[Start of Attachment]

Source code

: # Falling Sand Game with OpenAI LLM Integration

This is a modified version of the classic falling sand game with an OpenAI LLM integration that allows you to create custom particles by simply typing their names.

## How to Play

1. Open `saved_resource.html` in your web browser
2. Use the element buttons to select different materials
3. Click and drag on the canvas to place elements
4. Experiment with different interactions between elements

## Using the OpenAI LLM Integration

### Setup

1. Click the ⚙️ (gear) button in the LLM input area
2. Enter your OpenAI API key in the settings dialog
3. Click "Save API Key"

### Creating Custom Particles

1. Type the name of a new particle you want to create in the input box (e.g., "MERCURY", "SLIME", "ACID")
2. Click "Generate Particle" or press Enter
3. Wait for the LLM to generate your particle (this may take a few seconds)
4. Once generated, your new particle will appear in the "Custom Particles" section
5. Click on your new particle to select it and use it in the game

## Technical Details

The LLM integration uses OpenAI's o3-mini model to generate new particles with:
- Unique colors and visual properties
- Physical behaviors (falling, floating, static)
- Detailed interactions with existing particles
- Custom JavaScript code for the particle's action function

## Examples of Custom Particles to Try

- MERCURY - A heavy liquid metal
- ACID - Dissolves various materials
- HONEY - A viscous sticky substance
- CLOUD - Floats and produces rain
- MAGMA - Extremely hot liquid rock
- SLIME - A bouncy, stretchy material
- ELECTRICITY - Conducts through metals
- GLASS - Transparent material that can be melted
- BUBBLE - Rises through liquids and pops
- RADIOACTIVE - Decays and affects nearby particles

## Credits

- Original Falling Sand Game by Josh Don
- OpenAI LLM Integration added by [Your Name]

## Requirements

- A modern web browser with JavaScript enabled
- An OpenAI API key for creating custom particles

[End of Attachment]

_HOW TO COMPLETE THIS TASK_. Search the records above for the string "with". Copy every line that contains it.

_ANSWER TO THIS TASK_.
: # Falling Sand Game with OpenAI LLM Integration
This is a modified version of the classic falling sand game with an OpenAI LLM integration that allows you to create custom particles by simply typing their names.
4. Experiment with different interactions between elements
The LLM integration uses OpenAI's o3-mini model to generate new particles with:
- Detailed interactions with existing particles
- A modern web browser with JavaScript enabled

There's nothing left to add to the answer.